(Current Studies, by blog description (2015-16)) - Click on each label to see corresponding posts!

Thursday, 16 June 2016

Preparing for Graduation; A bit of 'Screen Printing'...

I spent a productive day in the workshop on Wednesday, having decided upon the creation of a small keepsake for each of my friends that I have made during my journey towards my degree and understanding of contemporary art and illustration.

Some time ago I created a photoshop drawing of my final piece in order to enlarge it to become a pattern for my intended work. As a result of this, I was able to create a clear acetate copy of the drawing which I was then able to use as a positive image that could be exposed to a photosensitive/ultraviolet sensitive ink which had been deposited on a very fine screen mesh.

The mesh is then used as a negative, and the thick slow setting ink can literally be forced through the washed image that now becomes positive, onto any material, fabric, or substrate that one chooses. This is done with the aid of a squeegee tool that forces the ink through the mesh and onto the material
  The screen needs to be washed to ensure that the negative image on the mesh will allow sufficient ink which is a very thick consistency, to be pushed through by the squeegee. Once done, the screen can be used continuously for quite some time before a re-wash is necessary.

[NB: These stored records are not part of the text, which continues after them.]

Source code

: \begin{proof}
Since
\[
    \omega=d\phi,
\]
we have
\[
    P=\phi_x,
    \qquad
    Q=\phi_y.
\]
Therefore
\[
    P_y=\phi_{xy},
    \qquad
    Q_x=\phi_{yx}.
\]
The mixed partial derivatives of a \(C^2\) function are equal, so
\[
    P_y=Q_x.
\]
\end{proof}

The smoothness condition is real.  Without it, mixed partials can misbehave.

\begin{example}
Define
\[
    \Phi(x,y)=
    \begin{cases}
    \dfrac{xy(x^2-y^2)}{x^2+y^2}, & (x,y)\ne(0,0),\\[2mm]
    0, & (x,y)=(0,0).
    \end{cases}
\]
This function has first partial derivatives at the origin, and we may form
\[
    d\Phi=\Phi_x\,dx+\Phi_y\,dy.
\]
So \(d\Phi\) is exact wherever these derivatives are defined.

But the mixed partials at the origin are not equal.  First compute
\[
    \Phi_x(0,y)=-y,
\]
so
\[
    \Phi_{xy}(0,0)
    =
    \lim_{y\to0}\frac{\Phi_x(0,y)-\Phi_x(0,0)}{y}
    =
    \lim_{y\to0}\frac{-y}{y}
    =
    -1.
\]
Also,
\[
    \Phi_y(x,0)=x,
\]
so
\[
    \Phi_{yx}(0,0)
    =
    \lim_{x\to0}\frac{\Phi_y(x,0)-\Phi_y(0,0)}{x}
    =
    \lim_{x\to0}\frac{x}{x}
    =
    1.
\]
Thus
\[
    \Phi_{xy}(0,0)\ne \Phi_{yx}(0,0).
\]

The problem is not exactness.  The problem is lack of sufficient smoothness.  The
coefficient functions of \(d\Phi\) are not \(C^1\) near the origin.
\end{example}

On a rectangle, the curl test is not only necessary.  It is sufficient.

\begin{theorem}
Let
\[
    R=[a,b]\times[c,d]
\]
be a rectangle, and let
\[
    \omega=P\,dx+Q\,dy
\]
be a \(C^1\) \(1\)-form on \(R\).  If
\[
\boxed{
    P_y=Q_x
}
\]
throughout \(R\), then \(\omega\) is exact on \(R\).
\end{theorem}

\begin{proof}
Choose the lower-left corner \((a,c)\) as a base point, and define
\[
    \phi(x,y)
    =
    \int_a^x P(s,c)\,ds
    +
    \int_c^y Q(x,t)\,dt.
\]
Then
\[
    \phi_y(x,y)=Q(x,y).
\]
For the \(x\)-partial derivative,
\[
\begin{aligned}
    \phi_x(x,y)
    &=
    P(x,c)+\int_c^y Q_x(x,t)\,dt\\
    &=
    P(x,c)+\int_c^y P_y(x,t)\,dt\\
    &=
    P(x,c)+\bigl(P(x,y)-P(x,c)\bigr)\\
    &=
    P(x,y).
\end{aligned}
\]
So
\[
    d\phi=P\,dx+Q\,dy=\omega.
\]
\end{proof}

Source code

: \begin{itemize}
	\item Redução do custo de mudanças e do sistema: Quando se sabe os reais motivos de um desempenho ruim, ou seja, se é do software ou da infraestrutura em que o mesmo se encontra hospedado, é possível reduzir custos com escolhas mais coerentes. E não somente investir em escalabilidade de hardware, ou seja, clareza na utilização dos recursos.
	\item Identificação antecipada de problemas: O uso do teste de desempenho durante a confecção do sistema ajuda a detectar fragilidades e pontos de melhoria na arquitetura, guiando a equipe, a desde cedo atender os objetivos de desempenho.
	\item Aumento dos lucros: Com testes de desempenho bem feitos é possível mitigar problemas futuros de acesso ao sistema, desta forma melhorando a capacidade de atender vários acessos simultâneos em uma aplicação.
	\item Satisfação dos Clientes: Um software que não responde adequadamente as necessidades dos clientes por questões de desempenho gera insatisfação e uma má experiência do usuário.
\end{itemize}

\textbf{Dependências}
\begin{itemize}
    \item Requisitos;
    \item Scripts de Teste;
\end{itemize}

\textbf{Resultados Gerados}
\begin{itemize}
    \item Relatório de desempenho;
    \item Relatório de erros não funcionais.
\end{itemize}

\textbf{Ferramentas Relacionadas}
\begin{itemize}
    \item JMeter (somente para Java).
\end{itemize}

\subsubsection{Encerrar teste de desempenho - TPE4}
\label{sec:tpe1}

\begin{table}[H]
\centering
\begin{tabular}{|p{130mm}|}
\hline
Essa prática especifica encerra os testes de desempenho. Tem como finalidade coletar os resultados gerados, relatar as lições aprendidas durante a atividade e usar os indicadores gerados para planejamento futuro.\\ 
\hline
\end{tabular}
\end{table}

I was able to create in the order of 20 prints onto a very fine muslin material. I'm delighted with the result and I will go on to make at least another 10 prints of my gnome design in order to help my chums celebrate graduation and they're going home.
 There is a little cryptic message, in the top left-hand corner of the image I wrote the words "The Gnome Preservation Trust"… This message, hopefully, will give my chums a way of remembering a few things that I think we all learned during our three years together.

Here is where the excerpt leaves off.